**YOUR OBJECTIVE**.
Pick every line out of the entries below that has the string "keep", and copy it.

**SUPPLIED DATA**.
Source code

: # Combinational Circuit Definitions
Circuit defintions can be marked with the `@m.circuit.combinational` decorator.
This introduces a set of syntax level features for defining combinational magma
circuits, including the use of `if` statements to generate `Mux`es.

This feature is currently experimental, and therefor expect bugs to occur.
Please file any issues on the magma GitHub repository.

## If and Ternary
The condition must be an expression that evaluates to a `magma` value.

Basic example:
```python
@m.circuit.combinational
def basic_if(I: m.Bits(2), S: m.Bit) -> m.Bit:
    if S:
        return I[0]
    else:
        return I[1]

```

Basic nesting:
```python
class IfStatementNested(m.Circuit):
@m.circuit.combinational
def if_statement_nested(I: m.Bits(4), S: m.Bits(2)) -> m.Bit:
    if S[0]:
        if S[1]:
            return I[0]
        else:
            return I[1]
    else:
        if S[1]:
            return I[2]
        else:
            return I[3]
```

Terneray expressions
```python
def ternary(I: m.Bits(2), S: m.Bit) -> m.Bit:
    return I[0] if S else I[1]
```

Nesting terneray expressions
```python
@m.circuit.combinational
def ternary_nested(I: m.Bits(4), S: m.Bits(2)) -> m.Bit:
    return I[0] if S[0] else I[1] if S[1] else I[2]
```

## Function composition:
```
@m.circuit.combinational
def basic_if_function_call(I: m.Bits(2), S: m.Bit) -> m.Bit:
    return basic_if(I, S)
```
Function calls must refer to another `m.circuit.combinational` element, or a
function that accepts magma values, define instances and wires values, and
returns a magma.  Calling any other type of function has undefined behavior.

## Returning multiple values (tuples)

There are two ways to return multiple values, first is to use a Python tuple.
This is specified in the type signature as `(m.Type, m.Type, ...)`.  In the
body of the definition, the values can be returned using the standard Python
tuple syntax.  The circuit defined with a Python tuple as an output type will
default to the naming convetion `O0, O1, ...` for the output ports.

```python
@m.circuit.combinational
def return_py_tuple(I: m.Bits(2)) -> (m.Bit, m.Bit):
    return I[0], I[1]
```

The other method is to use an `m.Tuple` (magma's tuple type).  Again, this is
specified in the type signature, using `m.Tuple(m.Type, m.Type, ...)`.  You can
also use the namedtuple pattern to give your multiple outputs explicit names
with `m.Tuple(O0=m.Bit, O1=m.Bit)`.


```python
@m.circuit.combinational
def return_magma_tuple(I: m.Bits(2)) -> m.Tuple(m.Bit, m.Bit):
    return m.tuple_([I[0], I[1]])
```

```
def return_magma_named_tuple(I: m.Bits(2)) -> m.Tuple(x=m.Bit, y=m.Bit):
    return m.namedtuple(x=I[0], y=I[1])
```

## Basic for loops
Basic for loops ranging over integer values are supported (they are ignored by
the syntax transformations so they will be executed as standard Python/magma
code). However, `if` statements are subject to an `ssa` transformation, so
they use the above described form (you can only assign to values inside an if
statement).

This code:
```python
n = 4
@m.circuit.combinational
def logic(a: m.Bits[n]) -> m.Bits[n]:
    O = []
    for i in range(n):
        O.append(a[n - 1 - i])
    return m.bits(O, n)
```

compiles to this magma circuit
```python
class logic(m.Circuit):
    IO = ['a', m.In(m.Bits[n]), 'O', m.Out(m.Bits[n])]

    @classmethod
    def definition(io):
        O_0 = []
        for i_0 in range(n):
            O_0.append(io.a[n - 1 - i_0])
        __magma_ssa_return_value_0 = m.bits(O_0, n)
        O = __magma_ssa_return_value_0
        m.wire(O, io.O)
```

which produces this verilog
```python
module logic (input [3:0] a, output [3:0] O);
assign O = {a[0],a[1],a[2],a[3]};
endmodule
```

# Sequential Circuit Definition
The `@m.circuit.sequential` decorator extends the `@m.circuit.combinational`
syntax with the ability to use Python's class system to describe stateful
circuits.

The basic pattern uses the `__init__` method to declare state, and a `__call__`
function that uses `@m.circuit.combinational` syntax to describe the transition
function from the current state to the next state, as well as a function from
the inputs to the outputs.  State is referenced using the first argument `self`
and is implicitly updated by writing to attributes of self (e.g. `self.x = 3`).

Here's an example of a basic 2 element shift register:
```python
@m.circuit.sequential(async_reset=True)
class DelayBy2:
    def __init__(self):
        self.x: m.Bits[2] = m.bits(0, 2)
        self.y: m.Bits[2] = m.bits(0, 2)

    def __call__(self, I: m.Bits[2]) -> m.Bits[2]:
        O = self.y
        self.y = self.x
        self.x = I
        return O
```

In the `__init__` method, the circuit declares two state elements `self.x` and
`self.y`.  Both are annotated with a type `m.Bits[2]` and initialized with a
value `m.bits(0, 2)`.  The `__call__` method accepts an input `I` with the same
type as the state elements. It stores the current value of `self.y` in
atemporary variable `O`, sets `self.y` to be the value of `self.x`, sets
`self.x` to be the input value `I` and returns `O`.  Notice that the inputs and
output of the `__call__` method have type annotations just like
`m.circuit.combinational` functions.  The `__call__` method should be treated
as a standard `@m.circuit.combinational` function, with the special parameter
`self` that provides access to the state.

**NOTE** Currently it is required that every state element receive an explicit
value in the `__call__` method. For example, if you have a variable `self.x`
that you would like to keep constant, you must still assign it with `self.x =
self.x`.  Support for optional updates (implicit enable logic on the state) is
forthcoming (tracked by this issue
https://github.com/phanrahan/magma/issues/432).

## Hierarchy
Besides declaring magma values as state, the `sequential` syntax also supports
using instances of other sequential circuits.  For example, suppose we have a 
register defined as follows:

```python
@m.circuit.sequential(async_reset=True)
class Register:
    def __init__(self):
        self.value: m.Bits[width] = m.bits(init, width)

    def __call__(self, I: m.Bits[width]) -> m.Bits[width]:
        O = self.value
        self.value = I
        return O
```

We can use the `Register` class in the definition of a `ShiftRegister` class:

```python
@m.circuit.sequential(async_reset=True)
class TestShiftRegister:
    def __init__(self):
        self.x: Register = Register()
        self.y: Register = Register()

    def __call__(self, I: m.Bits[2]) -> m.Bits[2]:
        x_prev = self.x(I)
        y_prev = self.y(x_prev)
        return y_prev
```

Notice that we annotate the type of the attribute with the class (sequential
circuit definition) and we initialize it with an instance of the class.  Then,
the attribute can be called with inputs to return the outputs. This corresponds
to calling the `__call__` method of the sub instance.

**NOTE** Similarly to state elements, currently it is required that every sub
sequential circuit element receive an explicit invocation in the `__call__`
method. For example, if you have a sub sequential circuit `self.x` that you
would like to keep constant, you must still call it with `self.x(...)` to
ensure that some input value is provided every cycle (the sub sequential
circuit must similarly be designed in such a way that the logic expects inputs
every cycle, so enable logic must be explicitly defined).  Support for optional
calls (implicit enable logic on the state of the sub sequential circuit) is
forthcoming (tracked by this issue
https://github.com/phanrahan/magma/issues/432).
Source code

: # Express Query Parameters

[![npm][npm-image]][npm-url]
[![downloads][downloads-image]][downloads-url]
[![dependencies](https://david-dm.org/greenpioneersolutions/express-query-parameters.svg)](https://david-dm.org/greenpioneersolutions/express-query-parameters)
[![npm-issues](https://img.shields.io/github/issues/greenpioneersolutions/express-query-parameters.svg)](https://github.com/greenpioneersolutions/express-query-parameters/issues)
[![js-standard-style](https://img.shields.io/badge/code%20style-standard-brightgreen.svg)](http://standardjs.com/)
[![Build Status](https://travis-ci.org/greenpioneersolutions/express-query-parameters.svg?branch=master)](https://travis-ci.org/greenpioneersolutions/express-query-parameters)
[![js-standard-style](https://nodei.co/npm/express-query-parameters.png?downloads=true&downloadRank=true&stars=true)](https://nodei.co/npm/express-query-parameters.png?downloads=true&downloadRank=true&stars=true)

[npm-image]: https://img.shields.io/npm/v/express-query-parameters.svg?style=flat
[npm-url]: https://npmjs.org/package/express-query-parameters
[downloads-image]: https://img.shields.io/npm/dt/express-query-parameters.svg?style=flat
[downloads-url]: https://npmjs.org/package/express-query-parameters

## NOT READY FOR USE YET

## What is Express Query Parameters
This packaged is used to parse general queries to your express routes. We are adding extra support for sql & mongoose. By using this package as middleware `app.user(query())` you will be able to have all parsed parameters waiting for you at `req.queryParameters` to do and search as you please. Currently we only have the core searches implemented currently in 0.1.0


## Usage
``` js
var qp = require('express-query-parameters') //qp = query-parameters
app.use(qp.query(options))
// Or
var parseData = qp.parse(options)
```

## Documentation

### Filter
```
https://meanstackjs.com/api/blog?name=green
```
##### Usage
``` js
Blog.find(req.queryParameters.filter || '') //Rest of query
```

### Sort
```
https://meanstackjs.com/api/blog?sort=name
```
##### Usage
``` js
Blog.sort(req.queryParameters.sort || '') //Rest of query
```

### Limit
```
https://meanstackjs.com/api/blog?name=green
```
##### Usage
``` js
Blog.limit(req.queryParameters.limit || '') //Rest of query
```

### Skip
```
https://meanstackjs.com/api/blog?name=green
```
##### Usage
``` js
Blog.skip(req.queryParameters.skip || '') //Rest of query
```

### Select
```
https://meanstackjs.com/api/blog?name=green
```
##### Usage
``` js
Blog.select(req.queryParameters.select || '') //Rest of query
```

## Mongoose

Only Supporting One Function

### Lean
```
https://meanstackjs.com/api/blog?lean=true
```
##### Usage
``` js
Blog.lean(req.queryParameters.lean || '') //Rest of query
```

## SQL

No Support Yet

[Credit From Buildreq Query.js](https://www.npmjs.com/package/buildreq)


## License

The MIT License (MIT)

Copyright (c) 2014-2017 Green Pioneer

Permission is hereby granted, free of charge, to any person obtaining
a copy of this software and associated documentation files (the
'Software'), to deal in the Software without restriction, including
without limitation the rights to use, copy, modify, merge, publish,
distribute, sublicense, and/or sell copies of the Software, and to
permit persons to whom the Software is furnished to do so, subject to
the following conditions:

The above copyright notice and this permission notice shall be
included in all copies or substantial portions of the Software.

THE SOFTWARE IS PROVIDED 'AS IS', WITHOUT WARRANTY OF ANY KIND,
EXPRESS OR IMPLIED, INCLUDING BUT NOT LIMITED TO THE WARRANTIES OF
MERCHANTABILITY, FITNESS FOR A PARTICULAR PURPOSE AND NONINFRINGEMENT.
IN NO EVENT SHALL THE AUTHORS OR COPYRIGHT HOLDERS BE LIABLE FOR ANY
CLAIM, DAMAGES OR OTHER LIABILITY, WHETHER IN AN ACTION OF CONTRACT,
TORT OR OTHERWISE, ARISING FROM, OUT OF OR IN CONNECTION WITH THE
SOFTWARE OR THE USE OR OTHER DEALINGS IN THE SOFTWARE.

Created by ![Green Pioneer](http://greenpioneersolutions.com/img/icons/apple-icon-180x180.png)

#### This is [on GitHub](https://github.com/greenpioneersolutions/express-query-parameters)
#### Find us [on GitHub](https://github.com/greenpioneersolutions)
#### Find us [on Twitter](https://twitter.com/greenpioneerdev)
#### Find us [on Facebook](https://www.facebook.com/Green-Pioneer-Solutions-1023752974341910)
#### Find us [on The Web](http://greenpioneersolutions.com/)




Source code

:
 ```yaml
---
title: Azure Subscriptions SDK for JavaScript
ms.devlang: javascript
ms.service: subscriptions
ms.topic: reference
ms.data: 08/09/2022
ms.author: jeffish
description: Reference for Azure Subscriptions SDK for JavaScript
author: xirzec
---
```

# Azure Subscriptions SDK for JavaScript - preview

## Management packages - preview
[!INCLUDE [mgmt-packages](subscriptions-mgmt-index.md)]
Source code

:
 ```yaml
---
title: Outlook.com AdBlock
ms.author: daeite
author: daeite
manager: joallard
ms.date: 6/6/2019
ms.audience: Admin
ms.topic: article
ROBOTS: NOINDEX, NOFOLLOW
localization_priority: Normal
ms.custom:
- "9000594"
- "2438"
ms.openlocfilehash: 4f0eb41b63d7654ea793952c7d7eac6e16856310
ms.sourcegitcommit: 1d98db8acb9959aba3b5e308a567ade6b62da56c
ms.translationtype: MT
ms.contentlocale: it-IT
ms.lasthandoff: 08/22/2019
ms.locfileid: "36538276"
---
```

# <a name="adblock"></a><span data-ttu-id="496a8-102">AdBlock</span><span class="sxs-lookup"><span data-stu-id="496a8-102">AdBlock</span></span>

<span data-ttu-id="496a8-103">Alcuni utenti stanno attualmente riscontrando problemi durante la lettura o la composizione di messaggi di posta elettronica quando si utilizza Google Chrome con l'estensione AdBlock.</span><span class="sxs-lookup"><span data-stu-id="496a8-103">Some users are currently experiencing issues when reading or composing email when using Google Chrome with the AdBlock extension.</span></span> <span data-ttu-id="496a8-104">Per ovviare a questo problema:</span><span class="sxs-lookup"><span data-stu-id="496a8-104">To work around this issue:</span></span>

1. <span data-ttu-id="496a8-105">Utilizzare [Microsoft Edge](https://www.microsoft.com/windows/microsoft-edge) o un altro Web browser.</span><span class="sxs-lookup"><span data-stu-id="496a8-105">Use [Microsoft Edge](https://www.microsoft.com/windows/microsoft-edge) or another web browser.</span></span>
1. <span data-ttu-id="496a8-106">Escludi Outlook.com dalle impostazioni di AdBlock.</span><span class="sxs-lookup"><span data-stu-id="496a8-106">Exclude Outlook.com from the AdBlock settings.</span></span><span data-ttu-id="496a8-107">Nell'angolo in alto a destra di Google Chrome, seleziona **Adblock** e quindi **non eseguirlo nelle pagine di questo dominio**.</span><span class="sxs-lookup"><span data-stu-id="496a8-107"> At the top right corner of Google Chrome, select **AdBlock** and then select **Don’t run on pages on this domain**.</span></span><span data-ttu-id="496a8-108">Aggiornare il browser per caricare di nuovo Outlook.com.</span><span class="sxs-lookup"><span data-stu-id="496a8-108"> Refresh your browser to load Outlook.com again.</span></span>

**WRITTEN SOLUTION**.
that you would like to keep constant, you must still assign it with `self.x =
would like to keep constant, you must still call it with `self.x(...)` to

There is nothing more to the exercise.